Poem

Read Blake or Go to Hell

/ /

for Nin Andrews

1.

Northrop Frye told the English majors,
“Read Blake or go to hell, that’s my message to the modern world.”
Of course, he may have been exaggerating, but Blake did write
“Those who restrain desire do so because theirs is weak enough to be
……….restrained,”
sounding like a forerunner of Schopenhauer and Nietzsche.

How nice to be on a second-name basis with minds so far ahead of their
……….time
as Frye, Blake, Schopenhauer, and Nietzsche
who thus were able to forecast the miserable future of the race,
realizing that “enough” could never catch up with “too much,”
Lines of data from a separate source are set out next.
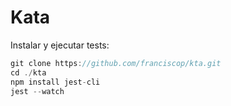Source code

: # Kata

Instalar y ejecutar tests:

```js
git clone https://github.com/franciscop/kta.git
cd ./kta
npm install jest-cli
jest --watch
```
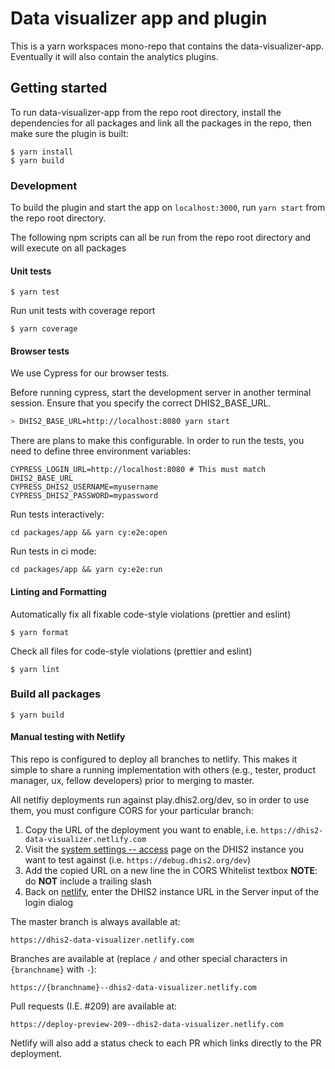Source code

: # Data visualizer app and plugin

This is a yarn workspaces mono-repo that contains the data-visualizer-app. Eventually it will also contain the analytics plugins.

## Getting started

To run data-visualizer-app from the repo root directory, install the dependencies for all packages
and link all the packages in the repo, then make sure the plugin is built:

```
$ yarn install
$ yarn build
```

### Development

To build the plugin and start the app on `localhost:3000`, run `yarn start` from the repo root directory.

The following npm scripts can all be run from the repo root directory and will execute on all packages

#### Unit tests

```
$ yarn test
```

Run unit tests with coverage report

```
$ yarn coverage
```

#### Browser tests

We use Cypress for our browser tests.

Before running cypress, start the development server in another terminal session.
Ensure that you specify the correct DHIS2_BASE_URL.

```sh
> DHIS2_BASE_URL=http://localhost:8080 yarn start
```

There are plans to make this configurable. In order to run the tests, you need to define three environment variables:

```
CYPRESS_LOGIN_URL=http://localhost:8080 # This must match DHIS2_BASE_URL
CYPRESS_DHIS2_USERNAME=myusername
CYPRESS_DHIS2_PASSWORD=mypassword
```

Run tests interactively:

```
cd packages/app && yarn cy:e2e:open
```

Run tests in ci mode:

```
cd packages/app && yarn cy:e2e:run
```

#### Linting and Formatting

Automatically fix all fixable code-style violations (prettier and eslint)

```
$ yarn format
```

Check all files for code-style violations (prettier and eslint)

```
$ yarn lint
```

### Build all packages

```
$ yarn build
```

#### Manual testing with Netlify

This repo is configured to deploy all branches to netlify. This makes it simple to share a running implementation with others (e.g., tester, product manager, ux, fellow developers) prior
to merging to master.

All netlfiy deployments run against play.dhis2.org/dev, so in order to use them, you must configure CORS for your particular branch:

1. Copy the URL of the deployment you want to enable, i.e. `https://dhis2-data-visualizer.netlify.com`
2. Visit the [system settings -- access](https://play.dhis2.org/dev/dhis-web-settings/index.html#/access) page on the DHIS2 instance you want to test against (i.e. `https://debug.dhis2.org/dev`)
3. Add the copied URL on a new line the in CORS Whitelist textbox **NOTE**: do **NOT** include a trailing slash
4. Back on [netlify](`https://dhis2-data-visualizer.netlify.com`), enter the DHIS2 instance URL in the Server input of the login dialog

The master branch is always available at:

`https://dhis2-data-visualizer.netlify.com`

Branches are available at (replace `/` and other special characters in `{branchname}` with `-`):

`https://{branchname}--dhis2-data-visualizer.netlify.com`

Pull requests (I.E. #209) are available at:

`https://deploy-preview-209--dhis2-data-visualizer.netlify.com`

Netlify will also add a status check to each PR which links directly to the PR deployment.
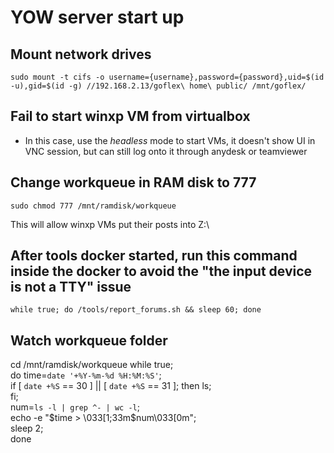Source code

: # YOW server start up

## Mount network drives
```
sudo mount -t cifs -o username={username},password={password},uid=$(id -u),gid=$(id -g) //192.168.2.13/goflex\ home\ public/ /mnt/goflex/
```

## Fail to start winxp VM from virtualbox
- In this case, use the *headless* mode to start VMs, it doesn't show UI in VNC session, but can still log onto it through anydesk or teamviewer

## Change workqueue in RAM disk to 777
```
sudo chmod 777 /mnt/ramdisk/workqueue
```
This will allow winxp VMs put their posts into Z:\

## After tools docker started, run this command inside the docker to avoid the "the input device is not a TTY" issue
```
while true; do /tools/report_forums.sh && sleep 60; done
```

## Watch workqueue folder
cd /mnt/ramdisk/workqueue
while true; \
    do time=`date '+%Y-%m-%d %H:%M:%S'`; \
    if [ `date +%S` == 30 ] || [ `date +%S` == 31 ]; then 
        ls; \
    fi; \
    num=`ls -l | grep ^- | wc -l`; \
    echo -e "$time > \033[1;33m$num\033[0m"; \
    sleep 2; \
done
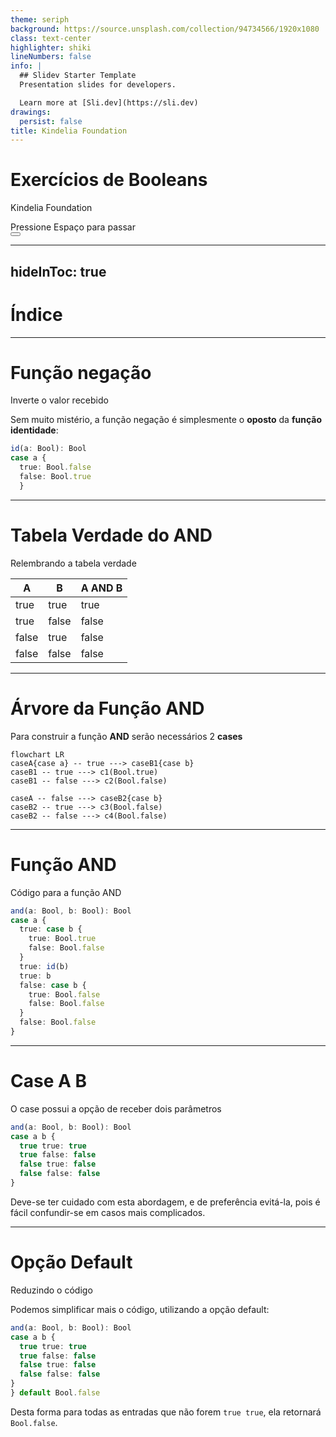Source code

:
 ```yaml
---
theme: seriph
background: https://source.unsplash.com/collection/94734566/1920x1080
class: text-center
highlighter: shiki
lineNumbers: false
info: |
  ## Slidev Starter Template
  Presentation slides for developers.

  Learn more at [Sli.dev](https://sli.dev)
drawings:
  persist: false
title: Kindelia Foundation 
---
```


# Exercícios de Booleans

Kindelia Foundation 

<div class="pt-12">
  <span @click="$slidev.nav.next" class="px-2 py-1 rounded cursor-pointer" hover="bg-white bg-opacity-10">
    Pressione Espaço para passar
     <carbon:arrow-right class="inline"/>
  </span>
</div>

<div class="abs-br m-6 flex gap-2">
  <button @click="$slidev.nav.openInEditor()" title="Open in Editor" class="text-xl icon-btn opacity-50 !border-none !hover:text-white">
    <carbon:edit />
  </button>
  <a href="https://github.com/Kindelia/slides" target="_blank" alt="GitHub"
    class="text-xl icon-btn opacity-50 !border-none !hover:text-white">
    <carbon-logo-github />
  </a>
</div>


---
hideInToc: true
---

# Índice 

<Toc columns="1" />

---

# Função negação
Inverte o valor recebido

Sem muito mistério, a função negação é simplesmente o **oposto** da **função identidade**:

```ts {all}
id(a: Bool): Bool
case a {
  true: Bool.false
  false: Bool.true
  }
```

---

# Tabela Verdade do AND
Relembrando a tabela verdade 

| A   | B   | A AND B |
| --- | --- | --- |
| true | true | true |
| true | false | false |
| false | true | false |
| false | false | false |

---

# Árvore da Função AND
Para construir a função **AND** serão necessários 2 **cases**

```mermaid {theme: 'dark', loglevel: 1, flowchart:{ useMaxWidth: true }}
flowchart LR
caseA{case a} -- true ---> caseB1{case b}
caseB1 -- true ---> c1(Bool.true)
caseB1 -- false ---> c2(Bool.false)

caseA -- false ---> caseB2{case b}
caseB2 -- true ---> c3(Bool.false)
caseB2 -- false ---> c4(Bool.false)

```

---

# Função AND
Código para a função AND

```ts {1-6,9-12,14|1-6,13-14|1-2,7,13-14|1-2,8,13-14}
and(a: Bool, b: Bool): Bool
case a {
  true: case b {
    true: Bool.true
    false: Bool.false
  }
  true: id(b)
  true: b
  false: case b {
    true: Bool.false
    false: Bool.false
  }
  false: Bool.false
}
```

---


# Case A B
O case possui a opção de receber dois parâmetros

```ts {all}
and(a: Bool, b: Bool): Bool
case a b {
  true true: true
  true false: false
  false true: false
  false false: false
}
```

Deve-se ter cuidado com esta abordagem, e de preferência evitá-la, pois é fácil confundir-se em casos mais complicados.

---

# Opção Default
Reduzindo o código

Podemos simplificar mais o código, utilizando a opção default:

```ts {1-7|1-3,8}
and(a: Bool, b: Bool): Bool
case a b {
  true true: true
  true false: false
  false true: false
  false false: false
}
} default Bool.false
```

Desta forma para todas as entradas que não forem `true true`, ela retornará `Bool.false`.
and the road of excess would lead to the cavern of privation
if, in the minds of those who live in the mind,
and whose convictions reside in the cloud,
the theory of Marxism prevails over its practice.

2.

According to Frye, war was a species of auto-eroticism,
the youth of the privileged middle class
alone on a Saturday night dreaming of
shameless sex across the front bench of the car
before bucket seats were standard.

The consequences for the fighter saved by the bell
from his inevitable doom on the canvas
were as predictable as the crisis we now face
because the theory of Marxism has prevailed
over its dismal history in practice.

3.

Passion yes, friendship not possible, ecstatic
the conjoining of selves,
because the difference
unanticipated by the tenured professors of desire
meant the lovers understood the supreme importance of
……….the orgasm
and could never be satisfied by anything less
even if, in the corrupt and blasphemous temples,
the theory of Marxism continued to prevail.